Un autre facteur influençant la relation de l’Autriche à son passé nazi est l’émergence, au cours des années 1980, de Jörg Haider et de son parti, le FPÖ, qui forme une coalition gouvernementale avec l'ÖVP le . Le programme de celui-ci, fondé en 1955, combine des éléments de la droite pan-germaniste avec des éléments du libéralisme ; lorsque Haider accède à la présidence du parti, les aspects libéraux deviennent marginaux, au profit d’une rhétorique nationaliste et anti-immigrants. Haider est souvent critiqué pour sa définition de l’intérêt national autrichien sur une base ethnique (völkisch), avec un slogan comme « l’Autriche aux Autrichiens », et pour son apologie du passé, notamment lorsqu’il définit les membres de la Waffen-SS comme des « hommes d’honneur[120],[121] ». Haider va jusqu'à affirmer que l'existence de la seconde république autrichienne est « une anormalité idéologique congénitale »[118]. Selon Megan Green, le succès du FPÖ provient de l'échec de l'Autriche à analyser en profondeur son passé nazi et à en tirer les leçons, et le FPÖ trouve ses racines idéologiques dans le nazisme[122].
Dénonçant le simplisme de la théorie de la « victimisation » et l’époque de l’austrofascisme, la pièce de Thomas Bernhard Heldenplatz (en français : Place des Héros), fait l’objet de controverses avant même sa première représentation en 1988, cinquante ans après l’Anschluss.

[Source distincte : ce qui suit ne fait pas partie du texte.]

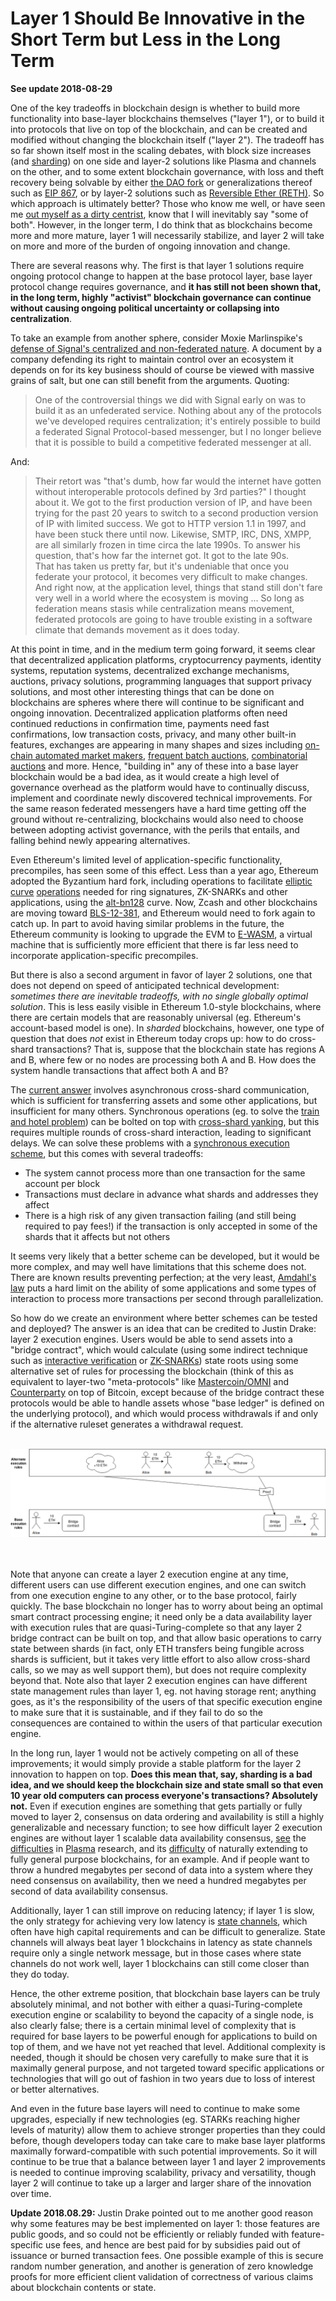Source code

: [category]: <> (General)
[date]: <> (2018/08/27)
[title]: <> (Layer 1 Should Be Innovative in the Short Term but Less in the Long Term)
[pandoc]: <> ()

# Layer 1 Should Be Innovative in the Short Term but Less in the Long Term

**See update 2018-08-29**

One of the key tradeoffs in blockchain design is whether to build more functionality into base-layer blockchains themselves ("layer 1"), or to build it into protocols that live on top of the blockchain, and can be created and modified without changing the blockchain itself ("layer 2"). The tradeoff has so far shown itself most in the scaling debates, with block size increases (and [sharding](https://github.com/ethereum/wiki/wiki/Sharding-FAQ)) on one side and layer-2 solutions like Plasma and channels on the other, and to some extent blockchain governance, with loss and theft recovery being solvable by either [the DAO fork](https://qz.com/730004/everything-you-need-to-know-about-the-ethereum-hard-fork/) or generalizations thereof such as [EIP 867](https://github.com/ethereum/EIPs/blob/master/EIPS/eip-867.md), or by layer-2 solutions such as [Reversible Ether (RETH)](https://www.reddit.com/r/MakerDAO/comments/8fmks1/introducing_reversible_eth_reth_never_send_ether/). So which approach is ultimately better? Those who know me well, or have seen me [out myself as a dirty centrist](https://twitter.com/VitalikButerin/status/1032589339367231488), know that I will inevitably say "some of both". However, in the longer term, I do think that as blockchains become more and more mature, layer 1 will necessarily stabilize, and layer 2 will take on more and more of the burden of ongoing innovation and change.

There are several reasons why. The first is that layer 1 solutions require ongoing protocol change to happen at the base protocol layer, base layer protocol change requires governance, and **it has still not been shown that, in the long term, highly "activist" blockchain governance can continue without causing ongoing political uncertainty or collapsing into centralization**.

To take an example from another sphere, consider Moxie Marlinspike's [defense of Signal's centralized and non-federated nature](https://signal.org/blog/the-ecosystem-is-moving/). A document by a company defending its right to maintain control over an ecosystem it depends on for its key business should of course be viewed with massive grains of salt, but one can still benefit from the arguments. Quoting:

> One of the controversial things we did with Signal early on was to build it as an unfederated service. Nothing about any of the protocols we've developed requires centralization; it's entirely possible to build a federated Signal Protocol-based messenger, but I no longer believe that it is possible to build a competitive federated messenger at all.

And:

> Their retort was "that's dumb, how far would the internet have gotten without interoperable protocols defined by 3rd parties?"
> I thought about it. We got to the first production version of IP, and have been trying for the past 20 years to switch to a second production version of IP with limited success. We got to HTTP version 1.1 in 1997, and have been stuck there until now. Likewise, SMTP, IRC, DNS, XMPP, are all similarly frozen in time circa the late 1990s. To answer his question, that's how far the internet got. It got to the late 90s.  
> That has taken us pretty far, but it's undeniable that once you federate your protocol, it becomes very difficult to make changes. And right now, at the application level, things that stand still don't fare very well in a world where the ecosystem is moving ...
> So long as federation means stasis while centralization means movement, federated protocols are going to have trouble existing in a software climate that demands movement as it does today.

At this point in time, and in the medium term going forward, it seems clear that decentralized application platforms, cryptocurrency payments, identity systems, reputation systems, decentralized exchange mechanisms, auctions, privacy solutions, programming languages that support privacy solutions, and most other interesting things that can be done on blockchains are spheres where there will continue to be significant and ongoing innovation. Decentralized application platforms often need continued reductions in confirmation time, payments need fast confirmations, low transaction costs, privacy, and many other built-in features, exchanges are appearing in many shapes and sizes including [on-chain automated market makers](https://uniswap.io/), [frequent batch auctions](https://www.cftc.gov/sites/default/files/idc/groups/public/@newsroom/documents/file/tac021014_budish.pdf), [combinatorial auctions](http://cramton.umd.edu/ca-book/cramton-shoham-steinberg-combinatorial-auctions.pdf) and more. Hence, "building in" any of these into a base layer blockchain would be a bad idea, as it would create a high level of governance overhead as the platform would have to continually discuss, implement and coordinate newly discovered technical improvements. For the same reason federated messengers have a hard time getting off the ground without re-centralizing, blockchains would also need to choose between adopting activist governance, with the perils that entails, and falling behind newly appearing alternatives.

Even Ethereum's limited level of application-specific functionality, precompiles, has seen some of this effect. Less than a year ago, Ethereum adopted the Byzantium hard fork, including operations to facilitate [elliptic curve](https://github.com/ethereum/EIPs/blob/master/EIPS/eip-196.md) [operations](https://github.com/ethereum/EIPs/blob/master/EIPS/eip-197.md) needed for ring signatures, ZK-SNARKs and other applications, using the [alt-bn128](https://github.com/topics/alt-bn128) curve. Now, Zcash and other blockchains are moving toward [BLS-12-381](https://blog.z.cash/new-snark-curve/), and Ethereum would need to fork again to catch up. In part to avoid having similar problems in the future, the Ethereum community is looking to upgrade the EVM to [E-WASM](https://github.com/ewasm/design), a virtual machine that is sufficiently more efficient that there is far less need to incorporate application-specific precompiles.

But there is also a second argument in favor of layer 2 solutions, one that does not depend on speed of anticipated technical development: _sometimes there are inevitable tradeoffs, with no single globally optimal solution_. This is less easily visible in Ethereum 1.0-style blockchains, where there are certain models that are reasonably universal (eg. Ethereum's account-based model is one). In _sharded_ blockchains, however, one type of question that does _not_ exist in Ethereum today crops up: how to do cross-shard transactions? That is, suppose that the blockchain state has regions A and B, where few or no nodes are processing both A and B. How does the system handle transactions that affect both A and B?

The [current answer](https://github.com/ethereum/wiki/wiki/Sharding-FAQs#how-can-we-facilitate-cross-shard-communication) involves asynchronous cross-shard communication, which is sufficient for transferring assets and some other applications, but insufficient for many others. Synchronous operations (eg. to solve the [train and hotel problem](https://github.com/ethereum/wiki/wiki/Sharding-FAQs#what-is-the-train-and-hotel-problem)) can be bolted on top with [cross-shard yanking](https://ethresear.ch/t/cross-shard-contract-yanking/1450), but this requires multiple rounds of cross-shard interaction, leading to significant delays. We can solve these problems with a [synchronous execution scheme](https://ethresear.ch/t/simple-synchronous-cross-shard-transaction-protocol/3097), but this comes with several tradeoffs:

* The system cannot process more than one transaction for the same account per block
* Transactions must declare in advance what shards and addresses they affect
* There is a high risk of any given transaction failing (and still being required to pay fees!) if the transaction is only accepted in some of the shards that it affects but not others

It seems very likely that a better scheme can be developed, but it would be more complex, and may well have limitations that this scheme does not. There are known results preventing perfection; at the very least, [Amdahl's law](https://en.wikipedia.org/wiki/Amdahl%27s_law) puts a hard limit on the ability of some applications and some types of interaction to process more transactions per second through parallelization.

So how do we create an environment where better schemes can be tested and deployed? The answer is an idea that can be credited to Justin Drake: layer 2 execution engines. Users would be able to send assets into a "bridge contract", which would calculate (using some indirect technique such as [interactive verification](https://truebit.io/) or [ZK-SNARKs](https://medium.com/@VitalikButerin/zk-snarks-under-the-hood-b33151a013f6)) state roots using some alternative set of rules for processing the blockchain (think of this as equivalent to layer-two "meta-protocols" like [Mastercoin/OMNI](https://blog.omni.foundation/2013/11/29/a-brief-history-of-mastercoin/) and [Counterparty](https://counterparty.io/) on top of Bitcoin, except because of the bridge contract these protocols would be able to handle assets whose "base ledger" is defined on the underlying protocol), and which would process withdrawals if and only if the alternative ruleset generates a withdrawal request.

<br>
<center>
<img src="/images/layer-1-files/Layer2.png" />
</center><br><br>

Note that anyone can create a layer 2 execution engine at any time, different users can use different execution engines, and one can switch from one execution engine to any other, or to the base protocol, fairly quickly. The base blockchain no longer has to worry about being an optimal smart contract processing engine; it need only be a data availability layer with execution rules that are quasi-Turing-complete so that any layer 2 bridge contract can be built on top, and that allow basic operations to carry state between shards (in fact, only ETH transfers being fungible across shards is sufficient, but it takes very little effort to also allow cross-shard calls, so we may as well support them), but does not require complexity beyond that. Note also that layer 2 execution engines can have different state management rules than layer 1, eg. not having storage rent; anything goes, as it's the responsibility of the users of that specific execution engine to make sure that it is sustainable, and if they fail to do so the consequences are contained to within the users of that particular execution engine.

In the long run, layer 1 would not be actively competing on all of these improvements; it would simply provide a stable platform for the layer 2 innovation to happen on top. **Does this mean that, say, sharding is a bad idea, and we should keep the blockchain size and state small so that even 10 year old computers can process everyone's transactions? Absolutely not.** Even if execution engines are something that gets partially or fully moved to layer 2, consensus on data ordering and availability is still a highly generalizable and necessary function; to see how difficult layer 2 execution engines are without layer 1 scalable data availability consensus, [see](https://ethresear.ch/t/minimal-viable-plasma/426) the [difficulties](https://ethresear.ch/t/plasma-cash-plasma-with-much-less-per-user-data-checking/1298) in [Plasma](https://ethresear.ch/t/plasma-debit-arbitrary-denomination-payments-in-plasma-cash/2198) research, and its [difficulty](https://medium.com/@kelvinfichter/why-is-evm-on-plasma-hard-bf2d99c48df7) of naturally extending to fully general purpose blockchains, for an example. And if people want to throw a hundred megabytes per second of data into a system where they need consensus on availability, then we need a hundred megabytes per second of data availability consensus.

Additionally, layer 1 can still improve on reducing latency; if layer 1 is slow, the only strategy for achieving very low latency is [state channels](https://medium.com/statechannels/counterfactual-generalized-state-channels-on-ethereum-d38a36d25fc6), which often have high capital requirements and can be difficult to generalize. State channels will always beat layer 1 blockchains in latency as state channels require only a single network message, but in those cases where state channels do not work well, layer 1 blockchains can still come closer than they do today.

Hence, the other extreme position, that blockchain base layers can be truly absolutely minimal, and not bother with either a quasi-Turing-complete execution engine or scalability to beyond the capacity of a single node, is also clearly false; there is a certain minimal level of complexity that is required for base layers to be powerful enough for applications to build on top of them, and we have not yet reached that level. Additional complexity is needed, though it should be chosen very carefully to make sure that it is maximally general purpose, and not targeted toward specific applications or technologies that will go out of fashion in two years due to loss of interest or better alternatives.

And even in the future base layers will need to continue to make some upgrades, especially if new technologies (eg. STARKs reaching higher levels of maturity) allow them to achieve stronger properties than they could before, though developers today can take care to make base layer platforms maximally forward-compatible with such potential improvements. So it will continue to be true that a balance between layer 1 and layer 2 improvements is needed to continue improving scalability, privacy and versatility, though layer 2 will continue to take up a larger and larger share of the innovation over time.

**Update 2018.08.29:** Justin Drake pointed out to me another good reason why some features may be best implemented on layer 1: those features are public goods, and so could not be efficiently or reliably funded with feature-specific use fees, and hence are best paid for by subsidies paid out of issuance or burned transaction fees. One possible example of this is secure random number generation, and another is generation of zero knowledge proofs for more efficient client validation of correctness of various claims about blockchain contents or state.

De nombreux hommes politiques de toutes tendances demandent que la pièce ne soit pas jouée au Burgtheater de Vienne. Kurt Waldheim, à cette époque président de la République, qualifie l’œuvre d’insulte grossière au peuple autrichien[123]. Toujours en 1988, lors du cinquantième anniversaire de l'Anschluss, le président Waldheim et le chancelier Franz Vranitzky reconnaissent pourtant, lors d'une cérémonie regardée par des millions de téléspectateurs, la complicité de l'Autriche dans l'Holocauste ; quelques mois plus tard, à l'occasion de l'anniversaire de la Nuit de Cristal, le chancelier rappelle à ses concitoyens la longue histoire de l'antisémitisme autrichien[124]. En 2000, le chancelier Wolfgang Schüssel, dirigeant un gouvernement de coalition avec le FPÖ de Jörg Haidder déclare toutefois encore au Jerusalem Post que l’Autriche a été la première victime de l’Allemagne[125].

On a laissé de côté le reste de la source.